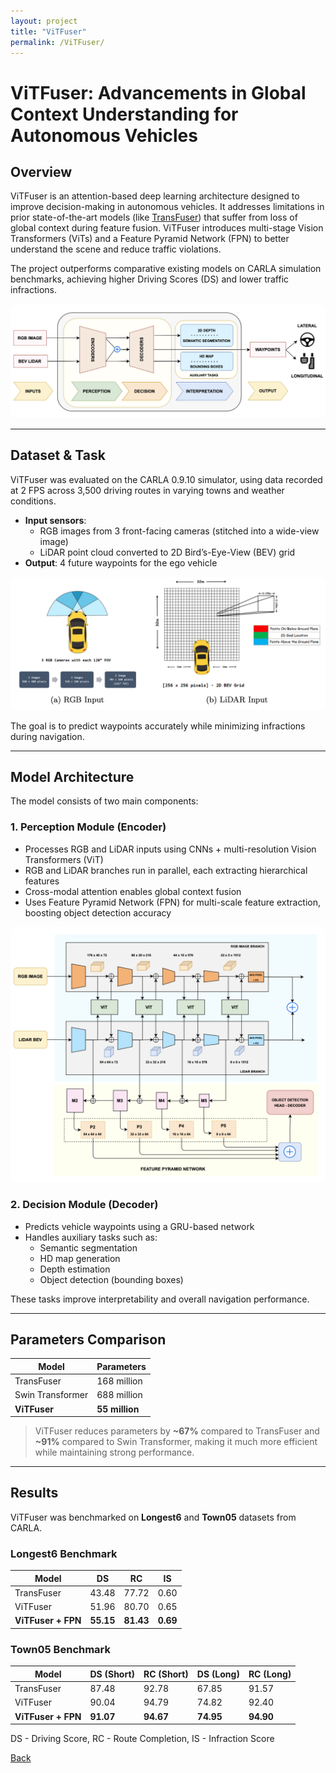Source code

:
 ```yaml
---
layout: project
title: "ViTFuser"
permalink: /ViTFuser/
---
```


# ViTFuser: Advancements in Global Context Understanding for Autonomous Vehicles

## Overview

ViTFuser is an attention-based deep learning architecture designed to improve decision-making in autonomous vehicles. It addresses limitations in prior state-of-the-art models (like [TransFuser](https://arxiv.org/pdf/2205.15997)) that suffer from loss of global context during feature fusion. ViTFuser introduces multi-stage Vision Transformers (ViTs) and a Feature Pyramid Network (FPN) to better understand the scene and reduce traffic violations.

The project outperforms comparative existing models on CARLA simulation benchmarks, achieving higher Driving Scores (DS) and lower traffic infractions.

<a href="/ViTFuser/">
    <img src="/assets/img/ViTFuser/high_level.png" alt="High Level Overview" style="width: 15   0px; border-radius: 10px;">
</a>

---

## Dataset & Task

ViTFuser was evaluated on the CARLA 0.9.10 simulator, using data recorded at 2 FPS across 3,500 driving routes in varying towns and weather conditions.

- **Input sensors**:
  - RGB images from 3 front-facing cameras (stitched into a wide-view image)
  - LiDAR point cloud converted to 2D Bird’s-Eye-View (BEV) grid
- **Output**: 4 future waypoints for the ego vehicle

<a href="/ViTFuser/">
    <img src="/assets/img/ViTFuser/input_modality.png" alt="Input Modality" style="width: 15   0px; border-radius: 10px;">
</a>

The goal is to predict waypoints accurately while minimizing infractions during navigation.

---

## Model Architecture

The model consists of two main components:

### 1. **Perception Module (Encoder)**
- Processes RGB and LiDAR inputs using CNNs + multi-resolution Vision Transformers (ViT)
- RGB and LiDAR branches run in parallel, each extracting hierarchical features
- Cross-modal attention enables global context fusion
- Uses Feature Pyramid Network (FPN) for multi-scale feature extraction, boosting object detection accuracy

<a href="/ViTFuser/">
    <img src="/assets/img/ViTFuser/encoder.png" alt="Encoder" style="width: 15   0px; border-radius: 10px;">
</a>

### 2. **Decision Module (Decoder)**
- Predicts vehicle waypoints using a GRU-based network
- Handles auxiliary tasks such as:
  - Semantic segmentation
  - HD map generation
  - Depth estimation
  - Object detection (bounding boxes)
  
These tasks improve interpretability and overall navigation performance.

---

## Parameters Comparison

| Model            | Parameters       |
|------------------|------------------|
| TransFuser       | 168 million      |
| Swin Transformer | 688 million      |
| **ViTFuser**     | **55 million**   |

> ViTFuser reduces parameters by **~67%** compared to TransFuser and **~91%** compared to Swin Transformer, making it much more efficient while maintaining strong performance.

---

## Results

ViTFuser was benchmarked on **Longest6** and **Town05** datasets from CARLA.

### Longest6 Benchmark

| Model               | DS          | RC         | IS        |
|---------------------|-------------|------------|-----------|
| TransFuser          | 43.48       | 77.72      | 0.60      |
| ViTFuser            | 51.96       | 80.70      | 0.65      |
| **ViTFuser + FPN**  | **55.15**   | **81.43**  | **0.69**  |

### Town05 Benchmark

| Model               | DS (Short) | RC (Short) | DS (Long) | RC (Long) |
|---------------------|------------|------------|-----------|-----------|
| TransFuser          | 87.48      | 92.78      | 67.85     | 91.57     |
| ViTFuser            | 90.04      | 94.79      | 74.82     | 92.40     |
| **ViTFuser + FPN**  | **91.07**  | **94.67**  | **74.95** | **94.90** |

DS - Driving Score, RC - Route Completion, IS - Infraction Score


[Back](/index/)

============

## TO DO
Pictures stay out, but every record above is to be returned exactly.

## RESULT FOR THIS EXERCISE
Source code

:
 ```yaml
---
layout: project
title: "ViTFuser"
permalink: /ViTFuser/
---
```


# ViTFuser: Advancements in Global Context Understanding for Autonomous Vehicles

## Overview

ViTFuser is an attention-based deep learning architecture designed to improve decision-making in autonomous vehicles. It addresses limitations in prior state-of-the-art models (like [TransFuser](https://arxiv.org/pdf/2205.15997)) that suffer from loss of global context during feature fusion. ViTFuser introduces multi-stage Vision Transformers (ViTs) and a Feature Pyramid Network (FPN) to better understand the scene and reduce traffic violations.

The project outperforms comparative existing models on CARLA simulation benchmarks, achieving higher Driving Scores (DS) and lower traffic infractions.

<a href="/ViTFuser/">
    <img src="/assets/img/ViTFuser/high_level.png" alt="High Level Overview" style="width: 15   0px; border-radius: 10px;">
</a>

---

## Dataset & Task

ViTFuser was evaluated on the CARLA 0.9.10 simulator, using data recorded at 2 FPS across 3,500 driving routes in varying towns and weather conditions.

- **Input sensors**:
  - RGB images from 3 front-facing cameras (stitched into a wide-view image)
  - LiDAR point cloud converted to 2D Bird’s-Eye-View (BEV) grid
- **Output**: 4 future waypoints for the ego vehicle

<a href="/ViTFuser/">
    <img src="/assets/img/ViTFuser/input_modality.png" alt="Input Modality" style="width: 15   0px; border-radius: 10px;">
</a>

The goal is to predict waypoints accurately while minimizing infractions during navigation.

---

## Model Architecture

The model consists of two main components:

### 1. **Perception Module (Encoder)**
- Processes RGB and LiDAR inputs using CNNs + multi-resolution Vision Transformers (ViT)
- RGB and LiDAR branches run in parallel, each extracting hierarchical features
- Cross-modal attention enables global context fusion
- Uses Feature Pyramid Network (FPN) for multi-scale feature extraction, boosting object detection accuracy

<a href="/ViTFuser/">
    <img src="/assets/img/ViTFuser/encoder.png" alt="Encoder" style="width: 15   0px; border-radius: 10px;">
</a>

### 2. **Decision Module (Decoder)**
- Predicts vehicle waypoints using a GRU-based network
- Handles auxiliary tasks such as:
  - Semantic segmentation
  - HD map generation
  - Depth estimation
  - Object detection (bounding boxes)
  
These tasks improve interpretability and overall navigation performance.

---

## Parameters Comparison

| Model            | Parameters       |
|------------------|------------------|
| TransFuser       | 168 million      |
| Swin Transformer | 688 million      |
| **ViTFuser**     | **55 million**   |

> ViTFuser reduces parameters by **~67%** compared to TransFuser and **~91%** compared to Swin Transformer, making it much more efficient while maintaining strong performance.

---

## Results

ViTFuser was benchmarked on **Longest6** and **Town05** datasets from CARLA.

### Longest6 Benchmark

| Model               | DS          | RC         | IS        |
|---------------------|-------------|------------|-----------|
| TransFuser          | 43.48       | 77.72      | 0.60      |
| ViTFuser            | 51.96       | 80.70      | 0.65      |
| **ViTFuser + FPN**  | **55.15**   | **81.43**  | **0.69**  |

### Town05 Benchmark

| Model               | DS (Short) | RC (Short) | DS (Long) | RC (Long) |
|---------------------|------------|------------|-----------|-----------|
| TransFuser          | 87.48      | 92.78      | 67.85     | 91.57     |
| ViTFuser            | 90.04      | 94.79      | 74.82     | 92.40     |
| **ViTFuser + FPN**  | **91.07**  | **94.67**  | **74.95** | **94.90** |

DS - Driving Score, RC - Route Completion, IS - Infraction Score


[Back](/index/)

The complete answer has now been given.